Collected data
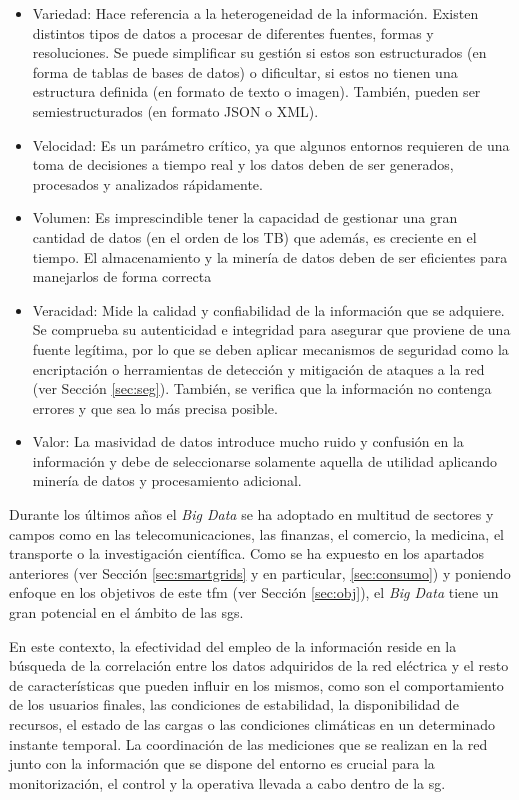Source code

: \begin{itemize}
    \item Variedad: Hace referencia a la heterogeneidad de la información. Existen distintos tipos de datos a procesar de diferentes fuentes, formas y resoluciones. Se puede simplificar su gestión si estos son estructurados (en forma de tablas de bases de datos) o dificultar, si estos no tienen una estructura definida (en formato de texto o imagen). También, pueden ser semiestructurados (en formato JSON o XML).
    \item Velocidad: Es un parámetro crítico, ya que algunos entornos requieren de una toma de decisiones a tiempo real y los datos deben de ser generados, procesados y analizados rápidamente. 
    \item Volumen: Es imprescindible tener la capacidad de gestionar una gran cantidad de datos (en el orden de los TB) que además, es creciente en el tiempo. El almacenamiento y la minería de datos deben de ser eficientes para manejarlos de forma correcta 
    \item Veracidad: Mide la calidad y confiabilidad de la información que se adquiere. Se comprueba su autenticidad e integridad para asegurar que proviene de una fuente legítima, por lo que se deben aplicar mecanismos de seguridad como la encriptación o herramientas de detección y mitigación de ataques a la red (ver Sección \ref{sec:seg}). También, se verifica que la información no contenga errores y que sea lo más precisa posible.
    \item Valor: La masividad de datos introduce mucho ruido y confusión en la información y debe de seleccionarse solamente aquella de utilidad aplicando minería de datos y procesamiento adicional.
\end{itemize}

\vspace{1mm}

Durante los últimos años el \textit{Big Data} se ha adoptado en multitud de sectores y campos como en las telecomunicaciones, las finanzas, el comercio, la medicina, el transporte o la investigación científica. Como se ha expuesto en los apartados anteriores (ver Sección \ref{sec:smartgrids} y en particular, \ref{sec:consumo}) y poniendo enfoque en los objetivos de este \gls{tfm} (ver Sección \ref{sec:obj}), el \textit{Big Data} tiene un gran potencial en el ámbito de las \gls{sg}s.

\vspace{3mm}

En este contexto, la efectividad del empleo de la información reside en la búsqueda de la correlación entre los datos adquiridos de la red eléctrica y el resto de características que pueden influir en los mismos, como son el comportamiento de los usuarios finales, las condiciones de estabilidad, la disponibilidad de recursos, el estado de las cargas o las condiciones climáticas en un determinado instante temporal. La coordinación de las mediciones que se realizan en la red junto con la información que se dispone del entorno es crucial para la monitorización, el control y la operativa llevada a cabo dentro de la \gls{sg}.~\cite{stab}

**Task objective:** All of the records should be set down exactly, minus the pictures they hold.

**Solution to the exercise:**
Source code

: \begin{itemize}
    \item Variedad: Hace referencia a la heterogeneidad de la información. Existen distintos tipos de datos a procesar de diferentes fuentes, formas y resoluciones. Se puede simplificar su gestión si estos son estructurados (en forma de tablas de bases de datos) o dificultar, si estos no tienen una estructura definida (en formato de texto o imagen). También, pueden ser semiestructurados (en formato JSON o XML).
    \item Velocidad: Es un parámetro crítico, ya que algunos entornos requieren de una toma de decisiones a tiempo real y los datos deben de ser generados, procesados y analizados rápidamente. 
    \item Volumen: Es imprescindible tener la capacidad de gestionar una gran cantidad de datos (en el orden de los TB) que además, es creciente en el tiempo. El almacenamiento y la minería de datos deben de ser eficientes para manejarlos de forma correcta 
    \item Veracidad: Mide la calidad y confiabilidad de la información que se adquiere. Se comprueba su autenticidad e integridad para asegurar que proviene de una fuente legítima, por lo que se deben aplicar mecanismos de seguridad como la encriptación o herramientas de detección y mitigación de ataques a la red (ver Sección \ref{sec:seg}). También, se verifica que la información no contenga errores y que sea lo más precisa posible.
    \item Valor: La masividad de datos introduce mucho ruido y confusión en la información y debe de seleccionarse solamente aquella de utilidad aplicando minería de datos y procesamiento adicional.
\end{itemize}

\vspace{1mm}

Durante los últimos años el \textit{Big Data} se ha adoptado en multitud de sectores y campos como en las telecomunicaciones, las finanzas, el comercio, la medicina, el transporte o la investigación científica. Como se ha expuesto en los apartados anteriores (ver Sección \ref{sec:smartgrids} y en particular, \ref{sec:consumo}) y poniendo enfoque en los objetivos de este \gls{tfm} (ver Sección \ref{sec:obj}), el \textit{Big Data} tiene un gran potencial en el ámbito de las \gls{sg}s.

\vspace{3mm}

En este contexto, la efectividad del empleo de la información reside en la búsqueda de la correlación entre los datos adquiridos de la red eléctrica y el resto de características que pueden influir en los mismos, como son el comportamiento de los usuarios finales, las condiciones de estabilidad, la disponibilidad de recursos, el estado de las cargas o las condiciones climáticas en un determinado instante temporal. La coordinación de las mediciones que se realizan en la red junto con la información que se dispone del entorno es crucial para la monitorización, el control y la operativa llevada a cabo dentro de la \gls{sg}.~\cite{stab}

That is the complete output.